Anyway, as an output, we want a list of countries in 1 column, and a count of the number of IP addresses in another. First things first - we need to extract those IP addresses. awk is ideal for this. I cooked this up just quickly:

BEGIN {
    FS="|"
}

{
    gsub(" ip: ", "", $2);
    print $2;
}

This basically tells awk to split lines on the solid bar character (|), extracts the IP address bit (ip: p.q.r.s), and then strips out the ip: bit.

With this done, we're ready to lookup all these IP addresses to find out which country they're from. Unfortunately, IP addresses can change hands semi-regularly - even across country borders, so my approach here isn't going to be entirely accurate. I don't anticipate the error generated here to be all that big though, so I think it's ok to just do a simple lookup.

If I was worried about it, I could probably investigate cross-referencing the IP addresses with a GeoIP database from the date & time I recorded them. The effort here would be quite considerable - and this is a 'just curious' sort of thing, so I'm not going to do that here. If you have done this, I'd love to hear about it though - post a comment below.

Actually doing a GeoIP lookup itself is fairly easy to do, actually. While for the odd IP address here and there I usually use ipinfo.io, when there are lots of lookups to be done (10,479 to be exact! Wow.), it's probably best to utilise a local database. A quick bit of research reveals that Ubuntu Server has a package I can install that should do the job called geoip-bin:


sudo apt install geoip-bin
(....)
geoiplookup 1.1.1.1 # CloudFlare's 1.1.1.1 DNS service
GeoIP Country Edition: AU, Australia

Excellent! We can now lookup IP addresses automagically via the command line. Let's plug that in to the little command chain we got going on here:

cat failedcomments.log | awk 'BEGIN { FS="|" } { gsub(" ip: ", "", $2); print $2 }' | xargs -n1 geoiplookup

It doesn't look like geoiplookup supports multiple IP addresses at once, which is a shame. In that case, the above will take a while to execute for 10K IP addresses.... :P

Next up, we need to remove the annoying label there. That's easy with sed:

(...) | sed -E 's/^[A-Za-z: ]+, //g'

I had some trouble here getting sed to accept a regular expression. At some point I'll have to read the manual pages more closely and write myself a quick reference guide. Come to think about it, I could use such a thing for awk too - their existing reference guide appears to have been written by a bunch of mathematicians who like using single-letter variable names everywhere.

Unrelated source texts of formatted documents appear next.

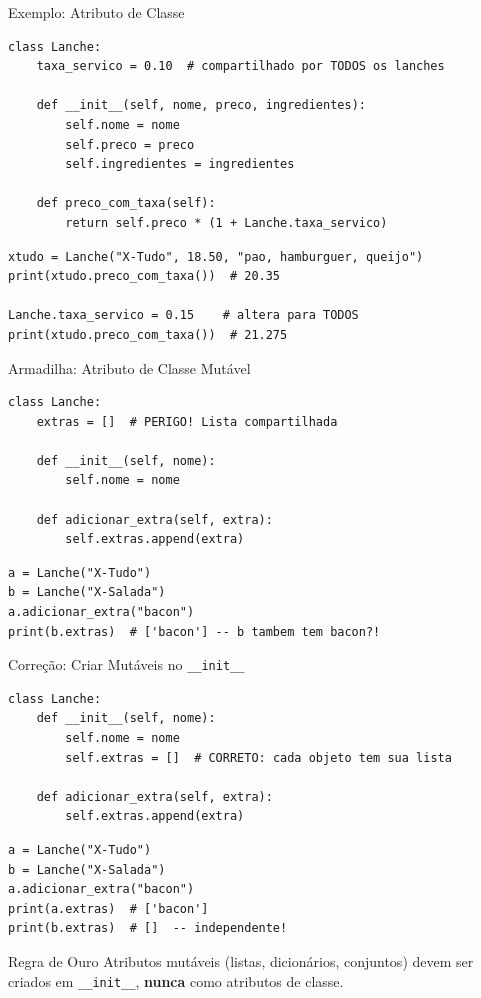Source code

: \documentclass[aspectratio=169]{beamer}
\begin{document}
\begin{frame}[fragile]{Exemplo: Atributo de Classe}
  \begin{lstlisting}
class Lanche:
    taxa_servico = 0.10  # compartilhado por TODOS os lanches

    def __init__(self, nome, preco, ingredientes):
        self.nome = nome
        self.preco = preco
        self.ingredientes = ingredientes

    def preco_com_taxa(self):
        return self.preco * (1 + Lanche.taxa_servico)
  \end{lstlisting}

  \begin{lstlisting}
xtudo = Lanche("X-Tudo", 18.50, "pao, hamburguer, queijo")
print(xtudo.preco_com_taxa())  # 20.35

Lanche.taxa_servico = 0.15    # altera para TODOS
print(xtudo.preco_com_taxa())  # 21.275
  \end{lstlisting}
\end{frame}

\begin{frame}[fragile]{Armadilha: Atributo de Classe Mutável}
  \begin{lstlisting}
class Lanche:
    extras = []  # PERIGO! Lista compartilhada

    def __init__(self, nome):
        self.nome = nome

    def adicionar_extra(self, extra):
        self.extras.append(extra)
  \end{lstlisting}

  \begin{lstlisting}
a = Lanche("X-Tudo")
b = Lanche("X-Salada")
a.adicionar_extra("bacon")
print(b.extras)  # ['bacon'] -- b tambem tem bacon?!
  \end{lstlisting}
\end{frame}

\begin{frame}[fragile,shrink=10]{Correção: Criar Mutáveis no \texttt{\_\_init\_\_}}
  \begin{lstlisting}
class Lanche:
    def __init__(self, nome):
        self.nome = nome
        self.extras = []  # CORRETO: cada objeto tem sua lista

    def adicionar_extra(self, extra):
        self.extras.append(extra)
  \end{lstlisting}

  \begin{lstlisting}
a = Lanche("X-Tudo")
b = Lanche("X-Salada")
a.adicionar_extra("bacon")
print(a.extras)  # ['bacon']
print(b.extras)  # []  -- independente!
  \end{lstlisting}

  \begin{alertblock}{Regra de Ouro}
    Atributos mutáveis (listas, dicionários, conjuntos) devem ser
    criados em \texttt{\_\_init\_\_}, \textbf{nunca} como atributos de classe.
  \end{alertblock}
\end{frame}
\end{document}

Anyway, now that we've got our IP address list, we need to strip out any errors, and then count them all up. The first point is somewhat awkward, since geoiplookup doesn't send errors to the standard error for some reason, but we can cheese it with grep -v:

(...) | grep -iv 'resolve hostname'

The -v here tells grep to instead remove any lines that match the specified string, instead of showing us only the matching lines. This appeared to work at first glance - I simply copied a part of the error message I saw and worked with that. If I have issues later, I can always look at writing a more sophisticated regular expression with the -P option.

The counting bit can be achieved in bash with a combination of the sort and uniq commands. sort will, umm, sort the input lines, and uniq with de-duplicate multiple consecutive input lines, whilst optionaly counting them. With this in mind, I wound up with the following:

(...) | sort | uniq -c | sort -n

The first sort call sorts the input to ensure that all identical lines are next to each other, reading for uniq.

uniq -c does the de-duplication, but also inserts a count of the number of duplicates for us.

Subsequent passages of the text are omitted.